▶ Given data
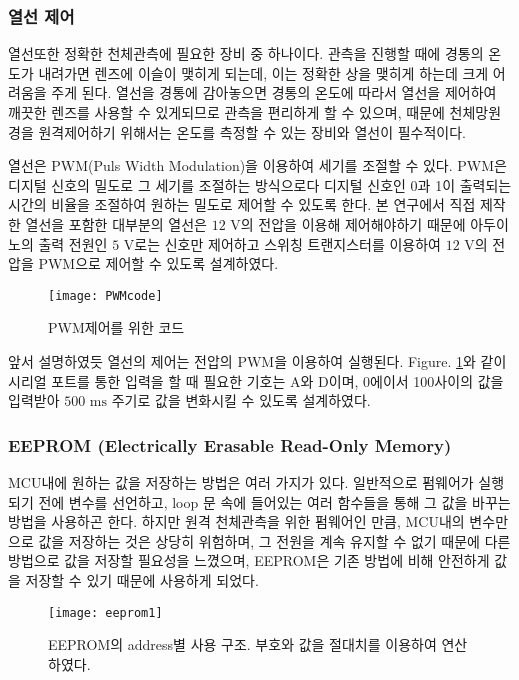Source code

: \subsubsection{열선 제어}
열선또한 정확한 천체관측에 필요한 장비 중 하나이다. 관측을 진행할 때에 경통의 온도가 내려가면 렌즈에 이슬이 맺히게 되는데, 이는 정확한 상을 맺히게 하는데 크게 어려움을 주게 된다. 열선을 경통에 감아놓으면 경통의 온도에 따라서 열선을 제어하여 깨끗한 렌즈를 사용할 수 있게되므로 관측을 편리하게 할 수 있으며, 때문에 천체망원경을 원격제어하기 위해서는 온도를 측정할 수 있는 장비와 열선이 필수적이다. 

열선은 PWM(Puls Width Modulation)을 이용하여 세기를 조절할 수 있다. PWM은 디지털 신호의 밀도로 그 세기를 조절하는 방식으로다 디지털 신호인 0과 1이 출력되는 시간의 비율을 조절하여 원하는 밀도로 제어할 수 있도록 한다. 본 연구에서 직접 제작한 열선을 포함한 대부분의 열선은 $12 \textrm{ V}$의 전압을 이용해 제어해야하기 때문에 아두이노의 출력 전원인 $ 5 \textrm{ V}$로는 신호만 제어하고 스위칭 트랜지스터를 이용하여 $12 \textrm{ V}$의 전압을 PWM으로 제어할 수 있도록 설계하였다.


\begin{figure}[ht]
	\begin{center}
		\texttt{[image: PWMcode]}
	\end{center}
	\caption{PWM제어를 위한 코드}
	\label{PWM}
\end{figure}


앞서 설명하였듯 열선의 제어는 전압의 PWM을 이용하여 실행된다. \textrm{Figure}. \ref{PWM}와 같이 시리얼 포트를 통한 입력을 할 때 필요한 기호는 A와 D이며, 0에이서 100사이의 값을 입력받아 $500 \textrm{ ms}$ 주기로 값을 변화시킬 수 있도록 설계하였다.

\subsubsection{EEPROM (Electrically Erasable Read-Only Memory)}

MCU내에 원하는 값을 저장하는 방법은 여러 가지가 있다. 일반적으로 펌웨어가 실행되기 전에 변수를 선언하고, loop 문 속에 들어있는 여러 함수들을 통해 그 값을 바꾸는 방법을 사용하곤 한다. 하지만 원격 천체관측을 위한 펌웨어인 만큼, MCU내의 변수만으로 값을 저장하는 것은 상당히 위험하며, 그 전원을 계속 유지할 수 없기 때문에 다른 방법으로 값을 저장할 필요성을 느꼈으며, EEPROM은 기존 방법에 비해 안전하게 값을 저장할 수 있기 때문에 사용하게 되었다.


\begin{figure}[h]
	\begin{center}
		\texttt{[image: eeprom1]}
	\end{center}
	\caption{EEPROM의 address별 사용 구조. 부호와 값을 절대치를 이용하여 연산하였다.}
	\label{eeprom1}
\end{figure}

▶ Work to complete
Using the records above, say how many lines include the string "이용하여". Only the number is wanted.

▶ Answer section
3